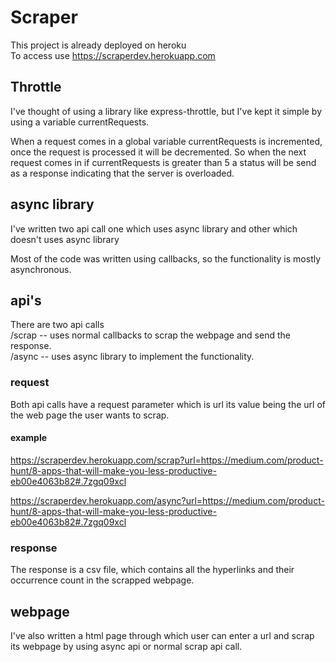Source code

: # Scraper  
This project is already deployed on heroku  
To access use https://scraperdev.herokuapp.com  

## Throttle  

I've thought of using a library like express-throttle, but I've kept it simple by using a variable currentRequests.  

When a request comes in a global variable currentRequests is incremented, once the request is processed it will be decremented. So when the next request comes in if currentRequests is greater than 5 a status will be send as a response indicating that the server is overloaded.  


## async library  

I've written two api call one which uses async library and other which doesn't uses async library  

Most of the code was written using callbacks, so the functionality is mostly asynchronous.   
 
## api's

There are two api calls  
  /scrap --  uses normal callbacks to scrap the webpage and send the response.   
  /async --  uses async library to implement the functionality.    


### request  

Both api calls have a request parameter which is url its value being the url of the web page the user wants to scrap.  

#### example  

https://scraperdev.herokuapp.com/scrap?url=https://medium.com/product-hunt/8-apps-that-will-make-you-less-productive-eb00e4063b82#.7zgq09xcl  

https://scraperdev.herokuapp.com/async?url=https://medium.com/product-hunt/8-apps-that-will-make-you-less-productive-eb00e4063b82#.7zgq09xcl    

### response  

The response is a csv file, which contains all the hyperlinks and their occurrence count in the scrapped webpage.  


## webpage  

I've also written a html page through which user can enter a url and scrap its webpage by using async api or normal scrap api call.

....................

The problem:
Starting at the line that contains "I've written two", copy each line through the last line of the listing, and copy nothing else.

Solution for this task:
I've written two api call one which uses async library and other which doesn't uses async library  

Most of the code was written using callbacks, so the functionality is mostly asynchronous.   
 
## api's

There are two api calls  
  /scrap --  uses normal callbacks to scrap the webpage and send the response.   
  /async --  uses async library to implement the functionality.    


### request  

Both api calls have a request parameter which is url its value being the url of the web page the user wants to scrap.  

#### example  

https://scraperdev.herokuapp.com/scrap?url=https://medium.com/product-hunt/8-apps-that-will-make-you-less-productive-eb00e4063b82#.7zgq09xcl  

https://scraperdev.herokuapp.com/async?url=https://medium.com/product-hunt/8-apps-that-will-make-you-less-productive-eb00e4063b82#.7zgq09xcl    

### response  

The response is a csv file, which contains all the hyperlinks and their occurrence count in the scrapped webpage.  


## webpage  

I've also written a html page through which user can enter a url and scrap its webpage by using async api or normal scrap api call.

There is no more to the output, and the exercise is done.